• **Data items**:
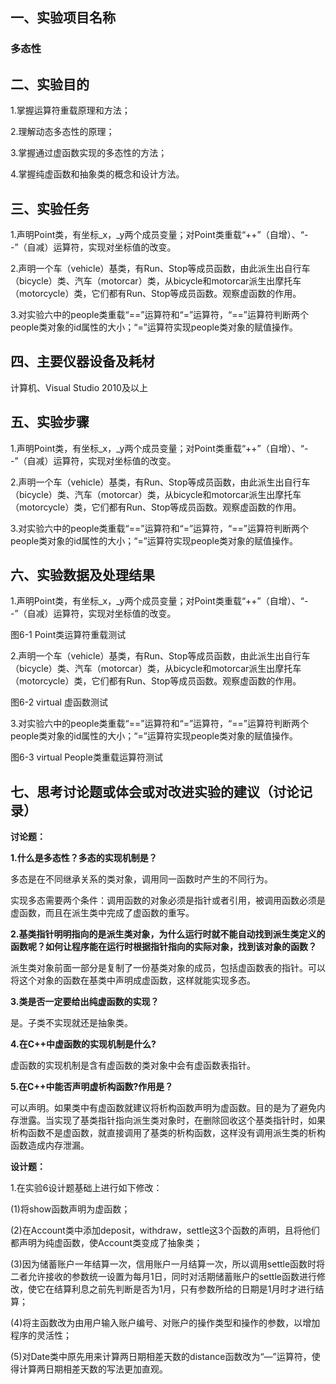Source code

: ## 一、实验项目名称
### 多态性

## 二、实验目的
1.掌握运算符重载原理和方法；

2.理解动态多态性的原理； 

3.掌握通过虚函数实现的多态性的方法；

4.掌握纯虚函数和抽象类的概念和设计方法。 

## 三、实验任务
1.声明Point类，有坐标_x，_y两个成员变量；对Point类重载“++”（自增）、“--”（自减）运算符，实现对坐标值的改变。

2.声明一个车（vehicle）基类，有Run、Stop等成员函数，由此派生出自行车（bicycle）类、汽车（motorcar）类，从bicycle和motorcar派生出摩托车（motorcycle）类，它们都有Run、Stop等成员函数。观察虚函数的作用。

3.对实验六中的people类重载“==”运算符和“=”运算符，“==”运算符判断两个people类对象的id属性的大小；“=”运算符实现people类对象的赋值操作。

## 四、主要仪器设备及耗材
计算机、Visual Studio 2010及以上

## 五、实验步骤
1.声明Point类，有坐标_x，_y两个成员变量；对Point类重载“++”（自增）、“--”（自减）运算符，实现对坐标值的改变。

2.声明一个车（vehicle）基类，有Run、Stop等成员函数，由此派生出自行车（bicycle）类、汽车（motorcar）类，从bicycle和motorcar派生出摩托车（motorcycle）类，它们都有Run、Stop等成员函数。观察虚函数的作用。

3.对实验六中的people类重载“==”运算符和“=”运算符，“==”运算符判断两个people类对象的id属性的大小；“=”运算符实现people类对象的赋值操作。

## 六、实验数据及处理结果
1.声明Point类，有坐标_x，_y两个成员变量；对Point类重载“++”（自增）、“--”（自减）运算符，实现对坐标值的改变。

图6-1 Point类运算符重载测试

2.声明一个车（vehicle）基类，有Run、Stop等成员函数，由此派生出自行车（bicycle）类、汽车（motorcar）类，从bicycle和motorcar派生出摩托车（motorcycle）类，它们都有Run、Stop等成员函数。观察虚函数的作用。

图6-2 virtual 虚函数测试

3.对实验六中的people类重载“==”运算符和“=”运算符，“==”运算符判断两个people类对象的id属性的大小；“=”运算符实现people类对象的赋值操作。

图6-3 virtual People类重载运算符测试

## 七、思考讨论题或体会或对改进实验的建议（讨论记录）

**讨论题：**

**1.什么是多态性？多态的实现机制是？**

多态是在不同继承关系的类对象，调用同一函数时产生的不同行为。

实现多态需要两个条件：调用函数的对象必须是指针或者引用，被调用函数必须是虚函数，而且在派生类中完成了虚函数的重写。

**2.基类指针明明指向的是派生类对象，为什么运行时就不能自动找到派生类定义的函数呢？如何让程序能在运行时根据指针指向的实际对象，找到该对象的函数？**

派生类对象前面一部分是复制了一份基类对象的成员，包括虚函数表的指针。可以将这个对象的函数在基类中声明成虚函数，这样就能实现多态。
 
**3.类是否一定要给出纯虚函数的实现？**

是。子类不实现就还是抽象类。

**4.在C++中虚函数的实现机制是什么?**

虚函数的实现机制是含有虚函数的类对象中会有虚函数表指针。

**5.在C++中能否声明虚析构函数?作用是？**

可以声明。如果类中有虚函数就建议将析构函数声明为虚函数。目的是为了避免内存泄露。当实现了基类指针指向派生类对象时，在删除回收这个基类指针时，如果析构函数不是虚函数，就直接调用了基类的析构函数，这样没有调用派生类的析构函数造成内存泄漏。


**设计题：**

1.在实验6设计题基础上进行如下修改：

(1)将show函数声明为虚函数；

(2)在Account类中添加deposit，withdraw，settle这3个函数的声明，且将他们都声明为纯虚函数，使Account类变成了抽象类；

(3)因为储蓄账户一年结算一次，信用账户一月结算一次，所以调用settle函数时将二者允许接收的参数统一设置为每月1日，同时对活期储蓄账户的settle函数进行修改，使它在结算利息之前先判断是否为1月，只有参数所给的日期是1月时才进行结算；

(4)将主函数改为由用户输入账户编号、对账户的操作类型和操作的参数，以增加程序的灵活性；

(5)对Date类中原先用来计算两日期相差天数的distance函数改为“—”运算符，使得计算两日期相差天数的写法更加直观。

• **What you should do**:
There is a line with "1.掌握运算符重载原理和方法；" and a line with "派生类对象前面一部分是复制了" above. Copy exactly those two lines and all lines between them, with nothing else.

• **Written answer**:
1.掌握运算符重载原理和方法；

2.理解动态多态性的原理； 

3.掌握通过虚函数实现的多态性的方法；

4.掌握纯虚函数和抽象类的概念和设计方法。 

## 三、实验任务
1.声明Point类，有坐标_x，_y两个成员变量；对Point类重载“++”（自增）、“--”（自减）运算符，实现对坐标值的改变。

2.声明一个车（vehicle）基类，有Run、Stop等成员函数，由此派生出自行车（bicycle）类、汽车（motorcar）类，从bicycle和motorcar派生出摩托车（motorcycle）类，它们都有Run、Stop等成员函数。观察虚函数的作用。

3.对实验六中的people类重载“==”运算符和“=”运算符，“==”运算符判断两个people类对象的id属性的大小；“=”运算符实现people类对象的赋值操作。

## 四、主要仪器设备及耗材
计算机、Visual Studio 2010及以上

## 五、实验步骤
1.声明Point类，有坐标_x，_y两个成员变量；对Point类重载“++”（自增）、“--”（自减）运算符，实现对坐标值的改变。

2.声明一个车（vehicle）基类，有Run、Stop等成员函数，由此派生出自行车（bicycle）类、汽车（motorcar）类，从bicycle和motorcar派生出摩托车（motorcycle）类，它们都有Run、Stop等成员函数。观察虚函数的作用。

3.对实验六中的people类重载“==”运算符和“=”运算符，“==”运算符判断两个people类对象的id属性的大小；“=”运算符实现people类对象的赋值操作。

## 六、实验数据及处理结果
1.声明Point类，有坐标_x，_y两个成员变量；对Point类重载“++”（自增）、“--”（自减）运算符，实现对坐标值的改变。

图6-1 Point类运算符重载测试

2.声明一个车（vehicle）基类，有Run、Stop等成员函数，由此派生出自行车（bicycle）类、汽车（motorcar）类，从bicycle和motorcar派生出摩托车（motorcycle）类，它们都有Run、Stop等成员函数。观察虚函数的作用。

图6-2 virtual 虚函数测试

3.对实验六中的people类重载“==”运算符和“=”运算符，“==”运算符判断两个people类对象的id属性的大小；“=”运算符实现people类对象的赋值操作。

图6-3 virtual People类重载运算符测试

## 七、思考讨论题或体会或对改进实验的建议（讨论记录）

**讨论题：**

**1.什么是多态性？多态的实现机制是？**

多态是在不同继承关系的类对象，调用同一函数时产生的不同行为。

实现多态需要两个条件：调用函数的对象必须是指针或者引用，被调用函数必须是虚函数，而且在派生类中完成了虚函数的重写。

**2.基类指针明明指向的是派生类对象，为什么运行时就不能自动找到派生类定义的函数呢？如何让程序能在运行时根据指针指向的实际对象，找到该对象的函数？**

派生类对象前面一部分是复制了一份基类对象的成员，包括虚函数表的指针。可以将这个对象的函数在基类中声明成虚函数，这样就能实现多态。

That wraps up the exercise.